Slowly, I realized that none of this mattered. At most, it simply raised the stakes for tonight. Ambrose wouldn’t be able to do anything to disrupt my playing. He would be forced to watch and listen. Listen to me playing “The Lay of Sir Savien Traliard,” because now there was no question as to what I would be performing tonight.
The evening’s entertainment was led by one of the talented musicians from the crowd. He had a lute and showed that he could play it as well as any Edema Ruh. His second song was even better, one that I’d never heard before.
There was a gap of about ten minutes before another talented musician was called onto the stage to sing. This man had a set of reed pipes and played them better than anyone I had ever heard. He followed by singing a haunting eulogy in a minor key. No instrument, just his high clear voice that rose and flowed like the pipes he had played before.

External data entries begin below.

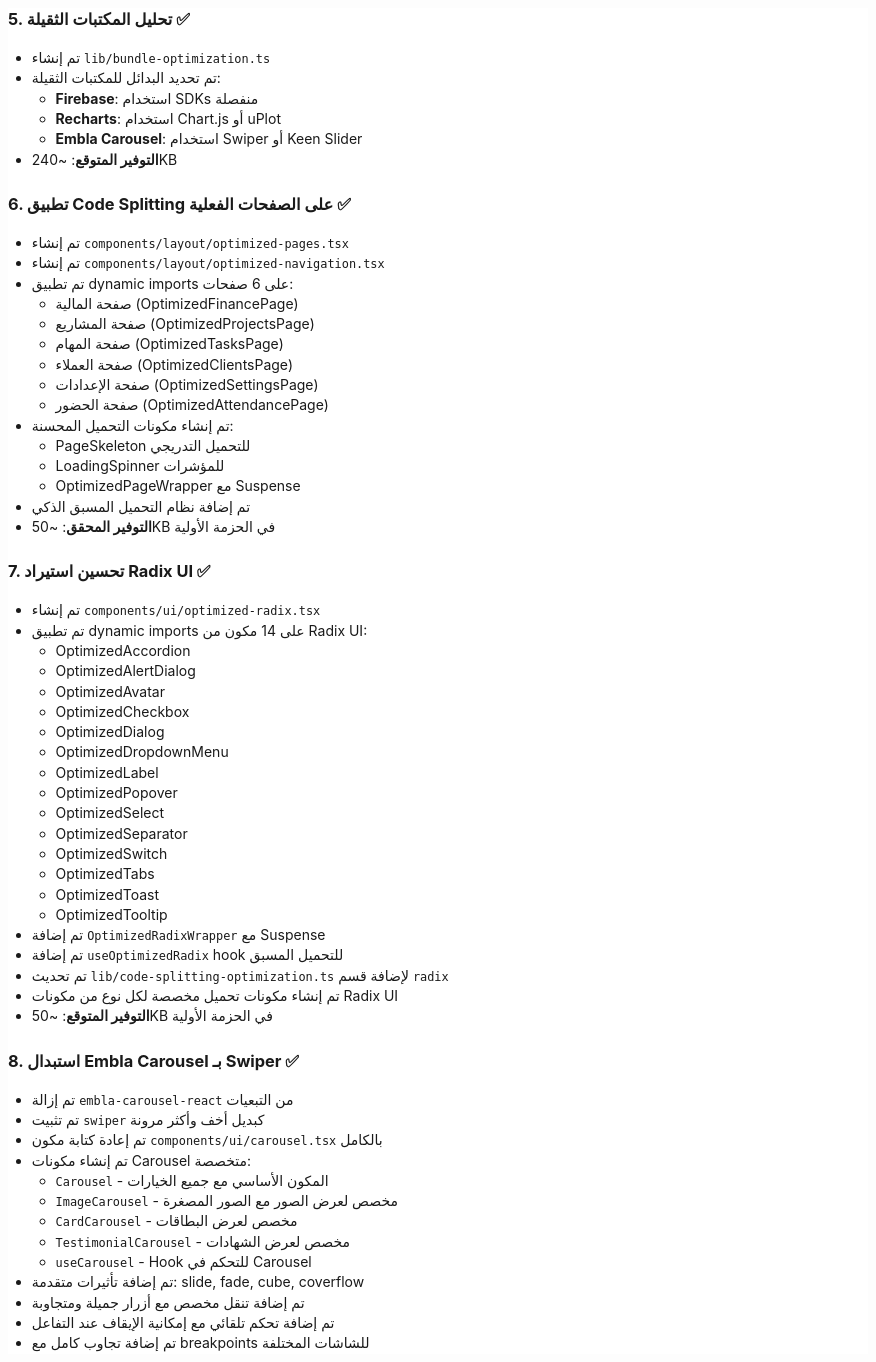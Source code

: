 ### 5. تحليل المكتبات الثقيلة ✅
- تم إنشاء `lib/bundle-optimization.ts`
- تم تحديد البدائل للمكتبات الثقيلة:
  - **Firebase**: استخدام SDKs منفصلة
  - **Recharts**: استخدام Chart.js أو uPlot
  - **Embla Carousel**: استخدام Swiper أو Keen Slider
- **التوفير المتوقع**: ~240KB

### 6. تطبيق Code Splitting على الصفحات الفعلية ✅
- تم إنشاء `components/layout/optimized-pages.tsx`
- تم إنشاء `components/layout/optimized-navigation.tsx`
- تم تطبيق dynamic imports على 6 صفحات:
  - صفحة المالية (OptimizedFinancePage)
  - صفحة المشاريع (OptimizedProjectsPage)
  - صفحة المهام (OptimizedTasksPage)
  - صفحة العملاء (OptimizedClientsPage)
  - صفحة الإعدادات (OptimizedSettingsPage)
  - صفحة الحضور (OptimizedAttendancePage)
- تم إنشاء مكونات التحميل المحسنة:
  - PageSkeleton للتحميل التدريجي
  - LoadingSpinner للمؤشرات
  - OptimizedPageWrapper مع Suspense
- تم إضافة نظام التحميل المسبق الذكي
- **التوفير المحقق**: ~50KB في الحزمة الأولية

### 7. تحسين استيراد Radix UI ✅
- تم إنشاء `components/ui/optimized-radix.tsx`
- تم تطبيق dynamic imports على 14 مكون من Radix UI:
  - OptimizedAccordion
  - OptimizedAlertDialog
  - OptimizedAvatar
  - OptimizedCheckbox
  - OptimizedDialog
  - OptimizedDropdownMenu
  - OptimizedLabel
  - OptimizedPopover
  - OptimizedSelect
  - OptimizedSeparator
  - OptimizedSwitch
  - OptimizedTabs
  - OptimizedToast
  - OptimizedTooltip
- تم إضافة `OptimizedRadixWrapper` مع Suspense
- تم إضافة `useOptimizedRadix` hook للتحميل المسبق
- تم تحديث `lib/code-splitting-optimization.ts` لإضافة قسم `radix`
- تم إنشاء مكونات تحميل مخصصة لكل نوع من مكونات Radix UI
- **التوفير المتوقع**: ~50KB في الحزمة الأولية

### 8. استبدال Embla Carousel بـ Swiper ✅
- تم إزالة `embla-carousel-react` من التبعيات
- تم تثبيت `swiper` كبديل أخف وأكثر مرونة
- تم إعادة كتابة مكون `components/ui/carousel.tsx` بالكامل
- تم إنشاء مكونات Carousel متخصصة:
  - `Carousel` - المكون الأساسي مع جميع الخيارات
  - `ImageCarousel` - مخصص لعرض الصور مع الصور المصغرة
  - `CardCarousel` - مخصص لعرض البطاقات
  - `TestimonialCarousel` - مخصص لعرض الشهادات
  - `useCarousel` - Hook للتحكم في Carousel
- تم إضافة تأثيرات متقدمة: slide, fade, cube, coverflow
- تم إضافة تنقل مخصص مع أزرار جميلة ومتجاوبة
- تم إضافة تحكم تلقائي مع إمكانية الإيقاف عند التفاعل
- تم إضافة تجاوب كامل مع breakpoints للشاشات المختلفة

I was pleased to find the skill of the talented musicians to be everything it was rumored to be. But my anxiety increased a proportionate amount. Excellence is excellence’s only companion. Had I not already decided to play “The Lay of Sir Savien Traliard” for purely spiteful reasons, these performances would have convinced me.
There followed another period of five or ten minutes. I realized that Stanchion was deliberately spacing things out to give the audience a chance to move about and make noise between the songs. The man knew his business. I wondered if he had ever been a trouper.
Then we had our first trial of the night. A bearded man of thirty years or so was brought onto the stage by Stanchion and introduced to the audience. He played flute. Played it well. He played two shorter songs that I knew and a third I didn’t. He played for perhaps twenty minutes in all, only making one small mistake that I could hear.
After the applause, the flutist remained on stage while Stanchion circulated in the crowd, gathering opinions. A serving boy brought the flutist a glass of water.
Eventually Stanchion came back onto the stage. The room was quiet as the owner drew close and solemnly shook the man’s hand. The musician’s expression fell, but he managed a sickly smile and a nod to the audience. Stanchion escorted him off the stage and bought something that came in a tall tankard.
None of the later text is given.